## WORK ITEM
What lines in the material hold the string "installation"? Return every one of them.
*** TASK MATERIAL ***
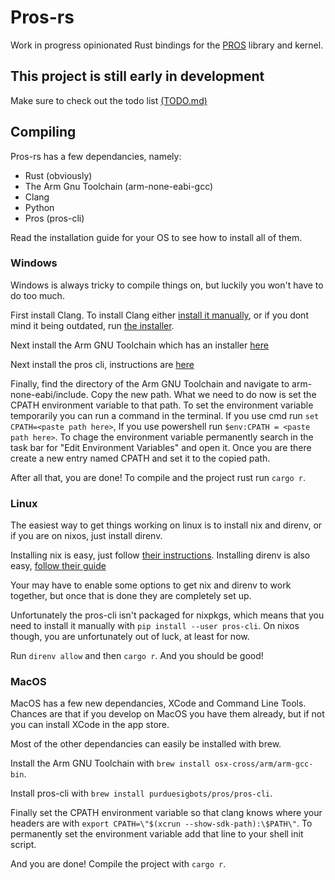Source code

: # Pros-rs

Work in progress opinionated Rust bindings for the [PROS](https://github.com/purduesigbots/pros) library and kernel.

## This project is still early in development

Make sure to check out the todo list [(TODO.md)](TODO.md)

## Compiling

Pros-rs has a few dependancies, namely:

* Rust (obviously)
* The Arm Gnu Toolchain (arm-none-eabi-gcc)
* Clang
* Python
* Pros (pros-cli)

Read the installation guide for your OS to see how to install all of them.

### Windows

Windows is always tricky to compile things on, but luckily you won't have to do too much.

First install Clang. To install Clang either [install it manually](https://releases.llvm.org/),
or if you dont mind it being outdated, run [the installer](https://llvm.org/builds/).

Next install the Arm GNU Toolchain which has an installer [here](https://developer.arm.com/downloads/-/arm-gnu-toolchain-downloads)

Next install the pros cli, instructions are [here](https://pros.cs.purdue.edu/v5/getting-started/windows.html)

Finally, find the directory of the Arm GNU Toolchain and navigate to arm-none-eabi/include.
Copy the new path. What we need to do now is set the CPATH environment variable to that path.
To set the environment variable temporarily you can run a command in the terminal.
If you use cmd run ``set CPATH=<paste path here>``, If you use powershell run ``$env:CPATH = <paste path here>``.
To chage the environment variable permanently search in the task bar for "Edit Environment Variables" and open it.
Once you are there create a new entry named CPATH and set it to the copied path.

After all that, you are done!
To compile and the project rust run ``cargo r``.

### Linux

The easiest way to get things working on linux is to install nix and direnv, or if you are on nixos, just install direnv.

Installing nix is easy, just follow [their instructions](https://nixos.org/download.html).
Installing direnv is also easy, [follow their guide](https://direnv.net/#basic-installation)

Your may have to enable some options to get nix and direnv to work together, but once that is done they are completely set up.

Unfortunately the pros-cli isn't packaged for nixpkgs, which means that you need to install it manually with ``pip install --user pros-cli``.
On nixos though, you are unfortunately out of luck, at least for now.

Run ``direnv allow`` and then ``cargo r``. And you should be good!

### MacOS

MacOS has a few new dependancies, XCode and Command Line Tools.
Chances are that if you develop on MacOS you have them already, but if not you can install XCode in the app store.

Most of the other dependancies can easily be installed with brew.

Install the Arm GNU Toolchain with
``brew install osx-cross/arm/arm-gcc-bin``.

Install pros-cli with
``brew install purduesigbots/pros/pros-cli``.

Finally set the CPATH environment variable so that clang knows where your headers are with
``export CPATH=\"$(xcrun --show-sdk-path):\$PATH\"``.
To permanently set the environment variable add that line to your shell init script.

And you are done! Compile the project with ``cargo r``.
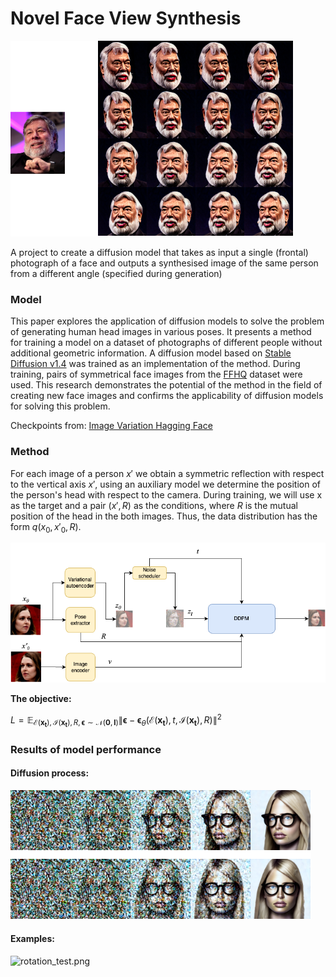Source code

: # Novel Face View Synthesis

![vas.png](Images%2Fvas.png)

A project to create a diffusion model that takes as input a single (frontal) photograph of a face and outputs a synthesised image of the same person from a different angle (specified during generation)

### Model

This paper explores the application of diffusion models to solve the problem of generating human head images in various poses. It presents a method for training a model on a dataset of photographs of different people without additional geometric information. A diffusion model based on [Stable Diffusion v1.4](https://huggingface.co/runwayml/stable-diffusion-v1-4) was trained as an implementation of the method. During training, pairs of symmetrical face images from the [FFHQ](https://github.com/NVlabs/ffhq-dataset) dataset were used. This research demonstrates the potential of the method in the field of creating new face images and confirms the applicability of diffusion models for solving this problem.

Checkpoints from: [Image Variation Hagging Face](https://huggingface.co/lambdalabs/sd-image-variations-diffusers)


### Method

For each image of a person $x'$ we obtain a symmetric
reflection with respect to the vertical axis $x'$, using an auxiliary model we determine the position of the person's head with respect to the camera. During training, we will use x as the target and a pair $(x', R)$ as the conditions, where $R$ is the mutual position of the head in the
both images. Thus, the data distribution has the form $q(x_0, x'_0, R)$.

![Network1.png](Images/Network1.png)


**The objective:** 

$L = \mathbb{E}_{\mathcal{E}(\mathbf{x_t}), \mathcal{I}(\mathbf{x_t}), R, \mathbf{\epsilon} \sim \mathcal{N}(\mathbf{0}, \mathbf{I})} \| \mathbf{\epsilon} - \mathbf{\epsilon}_\theta(\mathcal{E}(\mathbf{x_t}), t, \mathcal{I}(\mathbf{x_t}), R) \|^2$



### Results of model performance 

#### Diffusion process: 
![proc_ddim_100.png](Images%2Fproc_ddim_100.png)

#### Examples:
![rotation_test.png](Images%2Frotation_test.png)








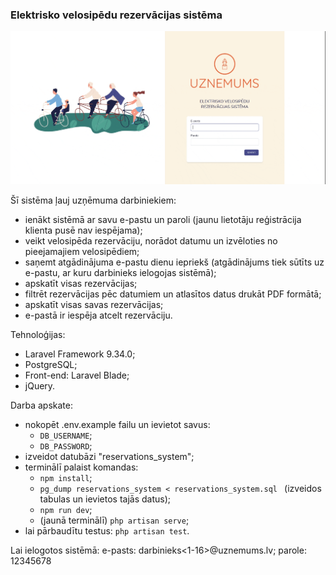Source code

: ### Elektrisko velosipēdu rezervācijas sistēma

![Alt text](gif.gif)

Šī sistēma ļauj uzņēmuma darbiniekiem:
- ienākt sistēmā ar savu e-pastu un paroli (jaunu lietotāju reģistrācija klienta pusē nav iespējama);
- veikt velosipēda rezervāciju, norādot datumu un izvēloties no pieejamajiem velosipēdiem;
- saņemt atgādinājuma e-pastu dienu iepriekš (atgādinājums tiek sūtīts uz e-pastu, ar kuru darbinieks ielogojas sistēmā);
- apskatīt visas rezervācijas;
- filtrēt rezervācijas pēc datumiem un atlasītos datus drukāt PDF formātā;
- apskatīt visas savas rezervācijas;
- e-pastā ir iespēja atcelt rezervāciju.

Tehnoloģijas:

- Laravel Framework 9.34.0;
- PostgreSQL;
- Front-end: Laravel Blade;
- jQuery.

Darba apskate:

- nokopēt .env.example failu un ievietot savus:
  - `DB_USERNAME`;
  - `DB_PASSWORD`;
- izveidot datubāzi "reservations_system";
- terminālī palaist komandas:
  - `npm install`;
  - `pg_dump reservations_system < reservations_system.sql ` (izveidos tabulas un ievietos tajās datus);
  - `npm run dev`;
  - (jaunā terminālī) `php artisan serve`;
- lai pārbaudītu testus: `php artisan test`.

Lai ielogotos sistēmā:
e-pasts: darbinieks<1-16>@uznemums.lv;
parole: 12345678







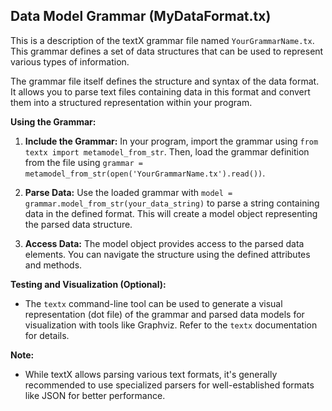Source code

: ## Data Model Grammar (MyDataFormat.tx)

This is a description of the textX grammar file named `YourGrammarName.tx`. This grammar defines a set of data structures that can be used to represent various types of information.

The grammar file itself defines the structure and syntax of the data format. It allows you to parse text files containing data in this format and convert them into a structured representation within your program.

**Using the Grammar:**

1. **Include the Grammar:**  In your program, import the grammar using `from textx import metamodel_from_str`. Then, load the grammar definition from the file using `grammar = metamodel_from_str(open('YourGrammarName.tx').read())`.

2. **Parse Data:** Use the loaded grammar with `model = grammar.model_from_str(your_data_string)` to parse a string containing data in the defined format. This will create a model object representing the parsed data structure.

3. **Access Data:** The model object provides access to the parsed data elements. You can navigate the structure using the defined attributes and methods. 

**Testing and Visualization (Optional):**

- The `textx` command-line tool can be used to generate a visual representation (dot file) of the grammar and parsed data models for visualization with tools like Graphviz. Refer to the `textx` documentation for details.

**Note:**

- While textX allows parsing various text formats, it's generally recommended to use specialized parsers for well-established formats like JSON for better performance.

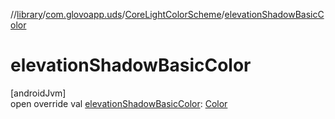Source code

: //[library](../../../index.md)/[com.glovoapp.uds](../index.md)/[CoreLightColorScheme](index.md)/[elevationShadowBasicColor](elevation-shadow-basic-color.md)

# elevationShadowBasicColor

[androidJvm]\
open override val [elevationShadowBasicColor](elevation-shadow-basic-color.md): [Color](https://developer.android.com/reference/kotlin/androidx/compose/ui/graphics/Color.html)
*** End of TASK MATERIAL ***
## EXERCISE OUTPUT
Read the installation guide for your OS to see how to install all of them.
Installing direnv is also easy, [follow their guide](https://direnv.net/#basic-installation)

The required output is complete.